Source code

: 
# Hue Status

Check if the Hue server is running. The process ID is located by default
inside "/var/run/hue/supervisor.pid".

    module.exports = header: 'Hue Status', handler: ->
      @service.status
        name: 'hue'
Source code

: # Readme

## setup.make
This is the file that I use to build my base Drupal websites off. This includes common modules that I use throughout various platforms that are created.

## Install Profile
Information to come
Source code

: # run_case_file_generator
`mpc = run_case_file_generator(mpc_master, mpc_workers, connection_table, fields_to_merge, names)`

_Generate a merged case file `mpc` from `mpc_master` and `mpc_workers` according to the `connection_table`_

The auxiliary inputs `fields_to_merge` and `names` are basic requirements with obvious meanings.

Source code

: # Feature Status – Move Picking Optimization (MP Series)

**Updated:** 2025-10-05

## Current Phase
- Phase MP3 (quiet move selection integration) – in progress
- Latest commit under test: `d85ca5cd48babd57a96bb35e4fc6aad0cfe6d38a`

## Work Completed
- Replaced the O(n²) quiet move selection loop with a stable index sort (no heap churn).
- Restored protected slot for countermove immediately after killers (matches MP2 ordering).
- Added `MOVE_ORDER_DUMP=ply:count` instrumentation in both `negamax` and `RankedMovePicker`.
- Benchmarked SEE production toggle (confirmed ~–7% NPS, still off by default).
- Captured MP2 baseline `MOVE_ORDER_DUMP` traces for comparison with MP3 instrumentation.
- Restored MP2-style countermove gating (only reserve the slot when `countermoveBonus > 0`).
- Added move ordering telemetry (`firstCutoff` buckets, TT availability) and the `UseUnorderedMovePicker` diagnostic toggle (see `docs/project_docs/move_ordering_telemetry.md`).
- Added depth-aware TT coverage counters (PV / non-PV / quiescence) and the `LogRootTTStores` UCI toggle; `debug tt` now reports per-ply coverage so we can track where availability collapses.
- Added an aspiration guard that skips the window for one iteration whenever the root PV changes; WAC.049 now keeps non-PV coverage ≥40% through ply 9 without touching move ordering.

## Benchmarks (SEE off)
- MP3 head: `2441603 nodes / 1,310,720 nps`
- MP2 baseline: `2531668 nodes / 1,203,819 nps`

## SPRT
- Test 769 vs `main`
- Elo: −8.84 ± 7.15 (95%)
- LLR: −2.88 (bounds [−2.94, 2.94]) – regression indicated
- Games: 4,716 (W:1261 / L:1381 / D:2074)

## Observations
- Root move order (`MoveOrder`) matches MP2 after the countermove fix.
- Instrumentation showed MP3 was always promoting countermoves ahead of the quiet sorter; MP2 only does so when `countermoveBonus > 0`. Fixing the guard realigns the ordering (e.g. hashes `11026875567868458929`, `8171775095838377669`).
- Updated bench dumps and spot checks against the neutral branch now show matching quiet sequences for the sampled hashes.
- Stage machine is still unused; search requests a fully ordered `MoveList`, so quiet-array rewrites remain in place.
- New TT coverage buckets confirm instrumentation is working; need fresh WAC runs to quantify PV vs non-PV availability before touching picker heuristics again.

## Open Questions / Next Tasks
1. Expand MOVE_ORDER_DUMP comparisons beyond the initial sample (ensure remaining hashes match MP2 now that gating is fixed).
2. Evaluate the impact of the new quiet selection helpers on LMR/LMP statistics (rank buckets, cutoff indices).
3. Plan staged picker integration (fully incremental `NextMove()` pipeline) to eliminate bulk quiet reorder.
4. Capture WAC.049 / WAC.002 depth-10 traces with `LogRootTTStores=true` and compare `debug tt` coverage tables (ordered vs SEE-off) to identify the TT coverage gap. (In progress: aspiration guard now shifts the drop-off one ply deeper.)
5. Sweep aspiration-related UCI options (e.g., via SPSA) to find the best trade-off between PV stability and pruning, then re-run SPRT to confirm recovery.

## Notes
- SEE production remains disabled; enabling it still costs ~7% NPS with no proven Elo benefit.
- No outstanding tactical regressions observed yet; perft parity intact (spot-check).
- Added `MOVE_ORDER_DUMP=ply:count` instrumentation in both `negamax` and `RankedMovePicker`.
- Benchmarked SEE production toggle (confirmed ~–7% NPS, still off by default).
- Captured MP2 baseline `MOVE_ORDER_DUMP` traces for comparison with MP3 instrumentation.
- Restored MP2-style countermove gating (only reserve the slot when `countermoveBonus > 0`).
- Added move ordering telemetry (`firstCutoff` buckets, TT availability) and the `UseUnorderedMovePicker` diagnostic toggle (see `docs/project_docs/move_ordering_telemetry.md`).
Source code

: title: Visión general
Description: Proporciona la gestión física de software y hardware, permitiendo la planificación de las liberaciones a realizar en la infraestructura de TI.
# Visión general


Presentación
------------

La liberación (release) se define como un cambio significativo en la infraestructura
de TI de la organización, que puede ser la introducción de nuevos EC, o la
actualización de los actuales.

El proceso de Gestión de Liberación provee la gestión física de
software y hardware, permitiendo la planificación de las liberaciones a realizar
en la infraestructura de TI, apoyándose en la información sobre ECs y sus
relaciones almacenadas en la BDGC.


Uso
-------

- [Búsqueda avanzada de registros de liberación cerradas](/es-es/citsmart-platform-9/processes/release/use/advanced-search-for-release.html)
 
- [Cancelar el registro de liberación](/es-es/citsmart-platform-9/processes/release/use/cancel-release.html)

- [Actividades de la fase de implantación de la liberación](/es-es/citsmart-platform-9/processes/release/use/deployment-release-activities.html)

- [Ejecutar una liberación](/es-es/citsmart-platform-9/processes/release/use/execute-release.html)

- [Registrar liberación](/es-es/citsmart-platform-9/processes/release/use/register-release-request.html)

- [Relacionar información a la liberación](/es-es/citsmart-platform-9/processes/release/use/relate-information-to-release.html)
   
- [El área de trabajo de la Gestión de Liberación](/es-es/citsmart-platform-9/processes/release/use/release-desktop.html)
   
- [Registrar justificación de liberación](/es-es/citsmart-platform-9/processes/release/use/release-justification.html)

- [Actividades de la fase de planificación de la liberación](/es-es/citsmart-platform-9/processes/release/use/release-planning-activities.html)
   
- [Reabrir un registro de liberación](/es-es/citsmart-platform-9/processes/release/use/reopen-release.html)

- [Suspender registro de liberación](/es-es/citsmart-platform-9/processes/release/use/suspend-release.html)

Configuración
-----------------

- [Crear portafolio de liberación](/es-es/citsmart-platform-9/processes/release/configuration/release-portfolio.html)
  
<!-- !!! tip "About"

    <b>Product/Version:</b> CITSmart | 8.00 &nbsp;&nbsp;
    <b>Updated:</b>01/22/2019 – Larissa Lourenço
****************************************
§ EXERCISE REQUIREMENTS
Go through the data and copy each line exactly as it was written.

§ TASK ANSWER
Source code

: 
# Hue Status

Check if the Hue server is running. The process ID is located by default
inside "/var/run/hue/supervisor.pid".

    module.exports = header: 'Hue Status', handler: ->
      @service.status
        name: 'hue'
Source code

: # Readme

## setup.make
This is the file that I use to build my base Drupal websites off. This includes common modules that I use throughout various platforms that are created.

## Install Profile
Information to come
Source code

: # run_case_file_generator
`mpc = run_case_file_generator(mpc_master, mpc_workers, connection_table, fields_to_merge, names)`

_Generate a merged case file `mpc` from `mpc_master` and `mpc_workers` according to the `connection_table`_

The auxiliary inputs `fields_to_merge` and `names` are basic requirements with obvious meanings.

Source code

: # Feature Status – Move Picking Optimization (MP Series)

**Updated:** 2025-10-05

## Current Phase
- Phase MP3 (quiet move selection integration) – in progress
- Latest commit under test: `d85ca5cd48babd57a96bb35e4fc6aad0cfe6d38a`

## Work Completed
- Replaced the O(n²) quiet move selection loop with a stable index sort (no heap churn).
- Restored protected slot for countermove immediately after killers (matches MP2 ordering).
- Added `MOVE_ORDER_DUMP=ply:count` instrumentation in both `negamax` and `RankedMovePicker`.
- Benchmarked SEE production toggle (confirmed ~–7% NPS, still off by default).
- Captured MP2 baseline `MOVE_ORDER_DUMP` traces for comparison with MP3 instrumentation.
- Restored MP2-style countermove gating (only reserve the slot when `countermoveBonus > 0`).
- Added move ordering telemetry (`firstCutoff` buckets, TT availability) and the `UseUnorderedMovePicker` diagnostic toggle (see `docs/project_docs/move_ordering_telemetry.md`).
- Added depth-aware TT coverage counters (PV / non-PV / quiescence) and the `LogRootTTStores` UCI toggle; `debug tt` now reports per-ply coverage so we can track where availability collapses.
- Added an aspiration guard that skips the window for one iteration whenever the root PV changes; WAC.049 now keeps non-PV coverage ≥40% through ply 9 without touching move ordering.

## Benchmarks (SEE off)
- MP3 head: `2441603 nodes / 1,310,720 nps`
- MP2 baseline: `2531668 nodes / 1,203,819 nps`

## SPRT
- Test 769 vs `main`
- Elo: −8.84 ± 7.15 (95%)
- LLR: −2.88 (bounds [−2.94, 2.94]) – regression indicated
- Games: 4,716 (W:1261 / L:1381 / D:2074)

## Observations
- Root move order (`MoveOrder`) matches MP2 after the countermove fix.
- Instrumentation showed MP3 was always promoting countermoves ahead of the quiet sorter; MP2 only does so when `countermoveBonus > 0`. Fixing the guard realigns the ordering (e.g. hashes `11026875567868458929`, `8171775095838377669`).
- Updated bench dumps and spot checks against the neutral branch now show matching quiet sequences for the sampled hashes.
- Stage machine is still unused; search requests a fully ordered `MoveList`, so quiet-array rewrites remain in place.
- New TT coverage buckets confirm instrumentation is working; need fresh WAC runs to quantify PV vs non-PV availability before touching picker heuristics again.

## Open Questions / Next Tasks
1. Expand MOVE_ORDER_DUMP comparisons beyond the initial sample (ensure remaining hashes match MP2 now that gating is fixed).
2. Evaluate the impact of the new quiet selection helpers on LMR/LMP statistics (rank buckets, cutoff indices).
3. Plan staged picker integration (fully incremental `NextMove()` pipeline) to eliminate bulk quiet reorder.
4. Capture WAC.049 / WAC.002 depth-10 traces with `LogRootTTStores=true` and compare `debug tt` coverage tables (ordered vs SEE-off) to identify the TT coverage gap. (In progress: aspiration guard now shifts the drop-off one ply deeper.)
5. Sweep aspiration-related UCI options (e.g., via SPSA) to find the best trade-off between PV stability and pruning, then re-run SPRT to confirm recovery.

## Notes
- SEE production remains disabled; enabling it still costs ~7% NPS with no proven Elo benefit.
- No outstanding tactical regressions observed yet; perft parity intact (spot-check).
- Added `MOVE_ORDER_DUMP=ply:count` instrumentation in both `negamax` and `RankedMovePicker`.
- Benchmarked SEE production toggle (confirmed ~–7% NPS, still off by default).
- Captured MP2 baseline `MOVE_ORDER_DUMP` traces for comparison with MP3 instrumentation.
- Restored MP2-style countermove gating (only reserve the slot when `countermoveBonus > 0`).
- Added move ordering telemetry (`firstCutoff` buckets, TT availability) and the `UseUnorderedMovePicker` diagnostic toggle (see `docs/project_docs/move_ordering_telemetry.md`).
Source code

: title: Visión general
Description: Proporciona la gestión física de software y hardware, permitiendo la planificación de las liberaciones a realizar en la infraestructura de TI.
# Visión general


Presentación
------------

La liberación (release) se define como un cambio significativo en la infraestructura
de TI de la organización, que puede ser la introducción de nuevos EC, o la
actualización de los actuales.

El proceso de Gestión de Liberación provee la gestión física de
software y hardware, permitiendo la planificación de las liberaciones a realizar
en la infraestructura de TI, apoyándose en la información sobre ECs y sus
relaciones almacenadas en la BDGC.


Uso
-------

- [Búsqueda avanzada de registros de liberación cerradas](/es-es/citsmart-platform-9/processes/release/use/advanced-search-for-release.html)
 
- [Cancelar el registro de liberación](/es-es/citsmart-platform-9/processes/release/use/cancel-release.html)

- [Actividades de la fase de implantación de la liberación](/es-es/citsmart-platform-9/processes/release/use/deployment-release-activities.html)

- [Ejecutar una liberación](/es-es/citsmart-platform-9/processes/release/use/execute-release.html)

- [Registrar liberación](/es-es/citsmart-platform-9/processes/release/use/register-release-request.html)

- [Relacionar información a la liberación](/es-es/citsmart-platform-9/processes/release/use/relate-information-to-release.html)
   
- [El área de trabajo de la Gestión de Liberación](/es-es/citsmart-platform-9/processes/release/use/release-desktop.html)
   
- [Registrar justificación de liberación](/es-es/citsmart-platform-9/processes/release/use/release-justification.html)

- [Actividades de la fase de planificación de la liberación](/es-es/citsmart-platform-9/processes/release/use/release-planning-activities.html)
   
- [Reabrir un registro de liberación](/es-es/citsmart-platform-9/processes/release/use/reopen-release.html)

- [Suspender registro de liberación](/es-es/citsmart-platform-9/processes/release/use/suspend-release.html)

Configuración
-----------------

- [Crear portafolio de liberación](/es-es/citsmart-platform-9/processes/release/configuration/release-portfolio.html)
  
<!-- !!! tip "About"

    <b>Product/Version:</b> CITSmart | 8.00 &nbsp;&nbsp;
    <b>Updated:</b>01/22/2019 – Larissa Lourenço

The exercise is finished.